→ **WHAT IS BEING ASKED**
Show every line below where "over" appears.

→ **Document images with source code**
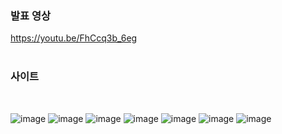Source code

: ### 발표 영상
https://youtu.be/FhCcq3b_6eg
<br><br>


### 사이트
<br>

![image](https://github.com/user-attachments/assets/ba0bd5dd-816a-4137-a9b0-9a5f6120ccac)
![image](https://github.com/user-attachments/assets/8bd1063d-6e2f-4ab7-888e-d56adf02ca2b)
![image](https://github.com/user-attachments/assets/0458fab0-9cbd-4268-8129-01e696fe4e25)
![image](https://github.com/user-attachments/assets/792c186a-f3b4-4f68-b6f8-9312d88b8a4f)
![image](https://github.com/user-attachments/assets/bec2e41f-3d37-4aa1-99b0-94ebc9ef8dfd)
![image](https://github.com/user-attachments/assets/77cc48e3-a1d1-4a69-8840-c424602e3845)
![image](https://github.com/user-attachments/assets/b6560fe0-5dd7-4412-aa4d-5ee7f4c30636)
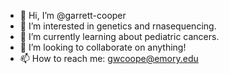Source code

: - 👋 Hi, I’m @garrett-cooper
- 👀 I’m interested in genetics and rnasequencing.
- 🌱 I’m currently learning about pediatric cancers.
- 💞️ I’m looking to collaborate on anything!
- 📫 How to reach me: gwcoope@emory.edu

<!---
garrett-cooper/garrett-cooper is a ✨ special ✨ repository because its `README.md` (this file) appears on your GitHub profile.
You can click the Preview link to take a look at your changes.
--->
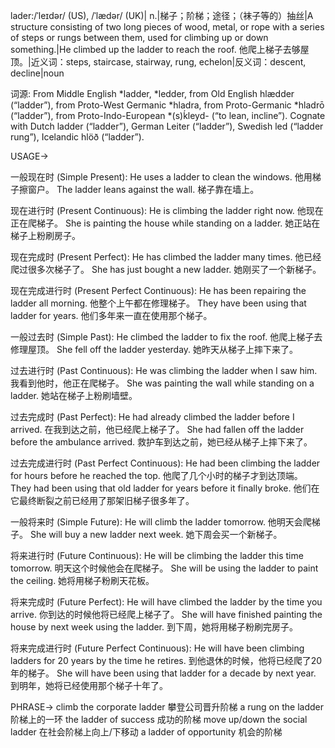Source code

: lader:/ˈleɪdər/ (US), /ˈlædər/ (UK)| n.|梯子；阶梯；途径；（袜子等的）抽丝|A structure consisting of two long pieces of wood, metal, or rope with a series of steps or rungs between them, used for climbing up or down something.|He climbed up the ladder to reach the roof. 他爬上梯子去够屋顶。|近义词：steps, staircase, stairway, rung, echelon|反义词：descent, decline|noun

词源:
From Middle English *ladder, *ledder, from Old English hlædder (“ladder”), from Proto-West Germanic *hladra, from Proto-Germanic *hladrō (“ladder”), from Proto-Indo-European *(s)ḱleyd- (“to lean, incline”). Cognate with Dutch ladder (“ladder”), German Leiter (“ladder”), Swedish led (“ladder rung”), Icelandic hlöð (“ladder”).

USAGE->

一般现在时 (Simple Present):
He uses a ladder to clean the windows.  他用梯子擦窗户。
The ladder leans against the wall.  梯子靠在墙上。

现在进行时 (Present Continuous):
He is climbing the ladder right now. 他现在正在爬梯子。
She is painting the house while standing on a ladder. 她正站在梯子上粉刷房子。

现在完成时 (Present Perfect):
He has climbed the ladder many times. 他已经爬过很多次梯子了。
She has just bought a new ladder. 她刚买了一个新梯子。

现在完成进行时 (Present Perfect Continuous):
He has been repairing the ladder all morning. 他整个上午都在修理梯子。
They have been using that ladder for years. 他们多年来一直在使用那个梯子。


一般过去时 (Simple Past):
He climbed the ladder to fix the roof. 他爬上梯子去修理屋顶。
She fell off the ladder yesterday. 她昨天从梯子上摔下来了。

过去进行时 (Past Continuous):
He was climbing the ladder when I saw him. 我看到他时，他正在爬梯子。
She was painting the wall while standing on a ladder. 她站在梯子上粉刷墙壁。

过去完成时 (Past Perfect):
He had already climbed the ladder before I arrived. 在我到达之前，他已经爬上梯子了。
She had fallen off the ladder before the ambulance arrived. 救护车到达之前，她已经从梯子上摔下来了。

过去完成进行时 (Past Perfect Continuous):
He had been climbing the ladder for hours before he reached the top. 他爬了几个小时的梯子才到达顶端。
They had been using that old ladder for years before it finally broke.  他们在它最终断裂之前已经用了那架旧梯子很多年了。

一般将来时 (Simple Future):
He will climb the ladder tomorrow. 他明天会爬梯子。
She will buy a new ladder next week. 她下周会买一个新梯子。

将来进行时 (Future Continuous):
He will be climbing the ladder this time tomorrow. 明天这个时候他会在爬梯子。
She will be using the ladder to paint the ceiling. 她将用梯子粉刷天花板。

将来完成时 (Future Perfect):
He will have climbed the ladder by the time you arrive. 你到达的时候他将已经爬上梯子了。
She will have finished painting the house by next week using the ladder. 到下周，她将用梯子粉刷完房子。

将来完成进行时 (Future Perfect Continuous):
He will have been climbing ladders for 20 years by the time he retires. 到他退休的时候，他将已经爬了20年的梯子。
She will have been using that ladder for a decade by next year. 到明年，她将已经使用那个梯子十年了。


PHRASE->
climb the corporate ladder  攀登公司晋升阶梯
a rung on the ladder  阶梯上的一环
the ladder of success  成功的阶梯
move up/down the social ladder  在社会阶梯上向上/下移动
a ladder of opportunity  机会的阶梯
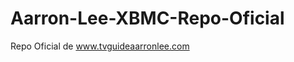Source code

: Aarron-Lee-XBMC-Repo-Oficial
============================

Repo Oficial de www.tvguideaarronlee.com


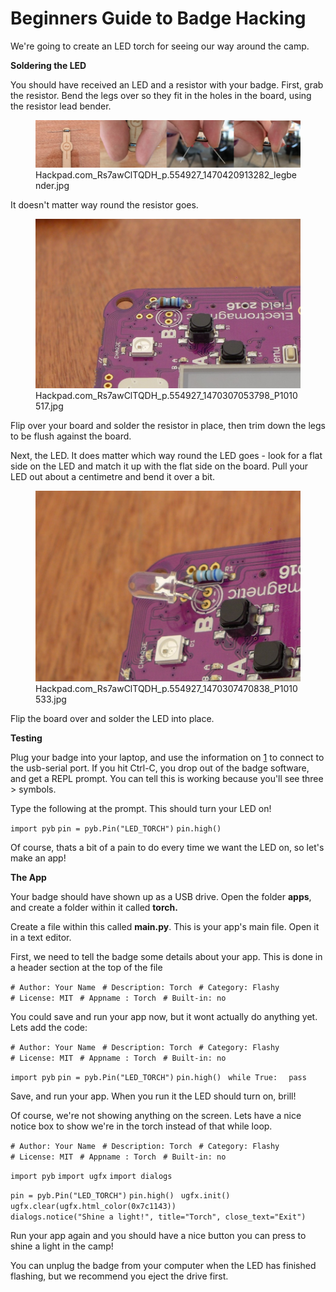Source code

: # Beginners Guide to Badge Hacking

We're going to create an LED torch for seeing our way around the camp.

**Soldering the LED**

You should have received an LED and a resistor with your badge. First,
grab the resistor. Bend the legs over so they fit in the holes in the
board, using the resistor lead bender.

<figure>
<img src="Hackpad.com_Rs7awClTQDH_p.554927_1470420913282_legbender.jpg"
title="Hackpad.com_Rs7awClTQDH_p.554927_1470420913282_legbender.jpg" />
<figcaption>Hackpad.com_Rs7awClTQDH_p.554927_1470420913282_legbender.jpg</figcaption>
</figure>

It doesn't matter way round the resistor goes.

<figure>
<img src="Hackpad.com_Rs7awClTQDH_p.554927_1470307053798_P1010517.jpg"
title="Hackpad.com_Rs7awClTQDH_p.554927_1470307053798_P1010517.jpg" />
<figcaption>Hackpad.com_Rs7awClTQDH_p.554927_1470307053798_P1010517.jpg</figcaption>
</figure>

Flip over your board and solder the resistor in place, then trim down
the legs to be flush against the board.

Next, the LED. It does matter which way round the LED goes - look for a
flat side on the LED and match it up with the flat side on the board.
Pull your LED out about a centimetre and bend it over a bit.

<figure>
<img src="Hackpad.com_Rs7awClTQDH_p.554927_1470307470838_P1010533.jpg"
title="Hackpad.com_Rs7awClTQDH_p.554927_1470307470838_P1010533.jpg" />
<figcaption>Hackpad.com_Rs7awClTQDH_p.554927_1470307470838_P1010533.jpg</figcaption>
</figure>

Flip the board over and solder the LED into place.

**Testing**

Plug your badge into your laptop, and use the information on
[1](https://docs.micropython.org/en/latest/pyboard/pyboard/tutorial/repl.html)
to connect to the usb-serial port. If you hit Ctrl-C, you drop out of
the badge software, and get a REPL prompt. You can tell this is working
because you'll see three \> symbols.

Type the following at the prompt. This should turn your LED on!

`import pyb`
`pin = pyb.Pin("LED_TORCH")`
`pin.high()`

Of course, thats a bit of a pain to do every time we want the LED on, so
let's make an app!

**The App**

Your badge should have shown up as a USB drive. Open the folder
**apps**, and create a folder within it called **torch.**

Create a file within this called **main.py**. This is your app's main
file. Open it in a text editor.

First, we need to tell the badge some details about your app. This is
done in a header section at the top of the file

`# Author: Your Name `
`# Description: Torch `
`# Category: Flashy `
`# License: MIT `
`# Appname : Torch `
`# Built-in: no `

You could save and run your app now, but it wont actually do anything
yet. Lets add the code:

`# Author: Your Name `
`# Description: Torch `
`# Category: Flashy `
`# License: MIT `
`# Appname : Torch `
`# Built-in: no `

`import pyb`
`pin = pyb.Pin("LED_TORCH")`
`pin.high() `
`while True:`
`  pass`

Save, and run your app. When you run it the LED should turn on, brill!

Of course, we're not showing anything on the screen. Lets have a nice
notice box to show we're in the torch instead of that while loop.

`# Author: Your Name `
`# Description: Torch `
`# Category: Flashy `
`# License: MIT `
`# Appname : Torch `
`# Built-in: no `

`import pyb`
`import ugfx`
`import dialogs`

`pin = pyb.Pin("LED_TORCH")`
`pin.high() `
`ugfx.init()`
`ugfx.clear(ugfx.html_color(0x7c1143))`
`dialogs.notice("Shine a light!", title="Torch", close_text="Exit")`

Run your app again and you should have a nice button you can press to
shine a light in the camp!

You can unplug the badge from your computer when the LED has finished
flashing, but we recommend you eject the drive first.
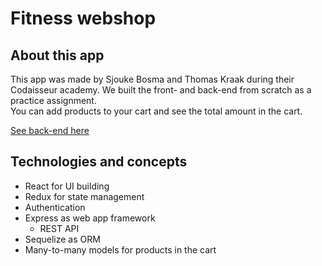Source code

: # Fitness webshop 

## About this app
This app was made by Sjouke Bosma and Thomas Kraak during their Codaisseur academy. We built the front- and back-end from scratch as a practice assignment.<br>
You can add products to your cart and see the total amount in the cart.

[See back-end here](https://github.com/TSKraak/webshop)

## Technologies and concepts

- React for UI building
- Redux for state management
- Authentication
- Express as web app framework
  - REST API
- Sequelize as ORM
- Many-to-many models for products in the cart

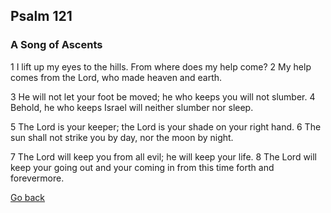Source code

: ## Psalm 121

### A Song of Ascents

1 I lift up my eyes to the hills.
    From where does my help come?
2 My help comes from the Lord,
    who made heaven and earth.

3 He will not let your foot be moved;
    he who keeps you will not slumber.
4 Behold, he who keeps Israel
    will neither slumber nor sleep.

5 The Lord is your keeper;
    the Lord is your shade on your right hand.
6 The sun shall not strike you by day,
    nor the moon by night.

7 The Lord will keep you from all evil;
    he will keep your life.
8 The Lord will keep
    your going out and your coming in
    from this time forth and forevermore.

[Go back](index.html)
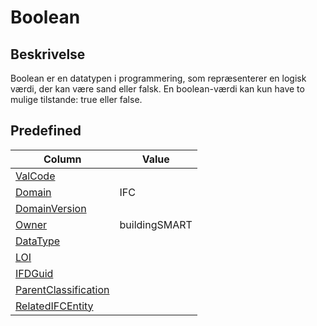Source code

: # Boolean

## Beskrivelse

Boolean er en datatypen i programmering, som repræsenterer en logisk værdi, der kan være sand eller falsk. En boolean-værdi kan kun have to mulige tilstande: true eller false.

## Predefined

| Column                                                              | Value         |
| ------------------------------------------------------------------- | ------------- |
| [ValCode](../../Attributes/ValCode.md)                              |               |
| [Domain](../../Attributes/Domain.md)                                | IFC           |
| [DomainVersion](../../Attributes/DomainVersion.md)                  |               |
| [Owner](../../Attributes/Owner.md)                                  | buildingSMART |
| [DataType](../../Attributes/DataType.md)                            |               |
| [LOI](../../Attributes/LOI.md)                                      |               |
| [IFDGuid](../../Attributes/IFDGuid.md)                              |               |
| [ParentClassification](../../Attributes/IFCParentClassification.md) |               |
| [RelatedIFCEntity](../../Attributes/RelatedIFCEntity.md)            |               |

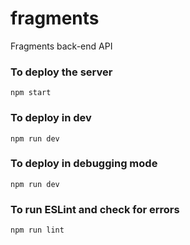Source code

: # fragments

Fragments back-end API

### To deploy the server

`npm start`

### To deploy in dev

`npm run dev`

### To deploy in debugging mode

`npm run dev`

### To run ESLint and check for errors

`npm run lint`
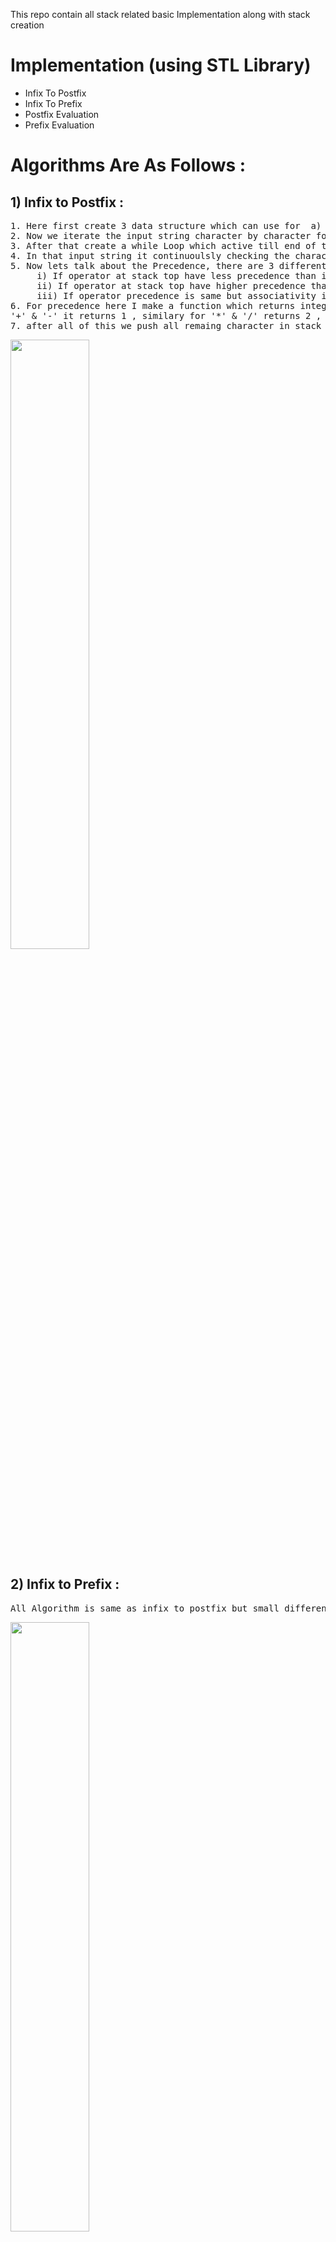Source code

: This repo contain all stack related basic Implementation along with stack creation 
<h1>Implementation (using STL Library) </h1>
<ul type="dots">
    <li>Infix To Postfix</li>
    <li>Infix To Prefix</li>
    <li>Postfix Evaluation</li>
    <li>Prefix Evaluation</li>
</ul>
<h1>Algorithms Are As Follows : </h1>
<h2>1) Infix to Postfix : </h2>
<pre>
1. Here first create 3 data structure which can use for  a) Input Infix Expression (String) , b) Stack which use for iteration (Stack) , c) lastly one for storing Output which is Postfix Expression (Vector)
2. Now we iterate the input string character by character for that I use 'i' iterator whose initial value is 0.
3. After that create a while Loop which active till end of the input string 
4. In that input string it continuoulsly checking the character in the string <b>if the incomming character is operator it pushes into the stack if it is a operand then it pushes that one in output vector </b>simple!!
5. Now lets talk about the Precedence, there are 3 different cases for precedence and this consider when a operator is come as a character 
     i) If operator at stack top have less precedence than incomming operator then simply push the incomming operator in the stack
     ii) If operator at stack top have higher precedence than incomming operator then first push that top operator into output vector then pop the stack top and now push the incomming operator into stack but this operations are different not be simultanuoulsy done that's why i use goto function here
     iii) If operator precedence is same but associativity is Left-Right then also first we push stack top into output vector and then pop the stack top and then push the incomming operator on the stack
6. For precedence here I make a function which returns integer value after passing the operator for 
'+' & '-' it returns 1 , similary for '*' & '/' returns 2 , and for '^' returns 3.
7. after all of this we push all remaing character in stack into output vector and print the output 
</pre>

<img src="https://prepinsta.com/wp-content/uploads/2023/02/Infix-to-Postfixin-in-java-using-Stacks-.webp" height="50%" width="50%" ></img>

<h2>2) Infix to Prefix : </h2>
<pre>
All Algorithm is same as infix to postfix but small difference is that we perform iteration on reverse of inputed string or expression and after performing and generating final output the required output is also reverse of final output
</pre>
<img src="https://prepinsta.com/wp-content/uploads/2023/02/Infix-to-prefix-conversion.webp" height="50%" width="50%" ></img>

<h2>3) Prefix Evaluation : </h2>
<pre>
1. Here we create 1 interger type stack in which we store the all operands and ther result and one string for Input Expression(prefix)
2. After getting input prefix expression we revert it and use it for iteration here we do reverse process which we do in expression conversion here we store operands in stack
3. while store operands we first convert them into integer since they are in char datatype for that we simply substract that char number from '0' characater means substracting ascii value of incoming character from ascii value of '0'

character = 1 ascii(49)
character = 0 ascii(48)
so by substracting 49 from 48 we get 1 (int) 

4. after doing that when any operator is come as character first pop the top and copy the value of top into operand 2 and after that pop again and copy the value of new stack top into operand 1 
5. And now pass this to evaluate function which take parameters as op1,op2 and operator character and returns the result in interger and we push this integer into the stack 
6. this process go on and on till the complete input string exaust 
7. at last we print the output which is answer of expression which is at stack top 
</pre>

<h2>4) Postfix Evaluation : </h2>
<pre>
1.Here all Algorithms is same as above only 2 changes one is there is no requirement of reversing the input expression and one more is when we pop the stack first operand 1 get filled after that operand 2 get filled 
rest all algo is same as above
</pre>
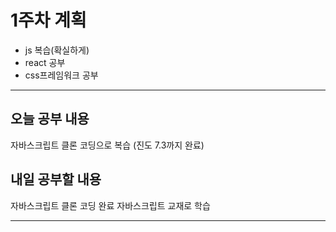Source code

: # 1주차 계획
 
- js 복습(확실하게)
- react 공부
- css프레임워크 공부
------------------
## 오늘 공부 내용
자바스크립트 클론 코딩으로 복습
(진도 7.3까지 완료)

## 내일 공부할 내용
자바스크립트 클론 코딩 완료
자바스크립트 교재로 학습


------------------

→ **SOLUTION FOR THIS PROBLEM**
grab the resistor. Bend the legs over so they fit in the holes in the
Flip over your board and solder the resistor in place, then trim down
Pull your LED out about a centimetre and bend it over a bit.
Flip the board over and solder the LED into place.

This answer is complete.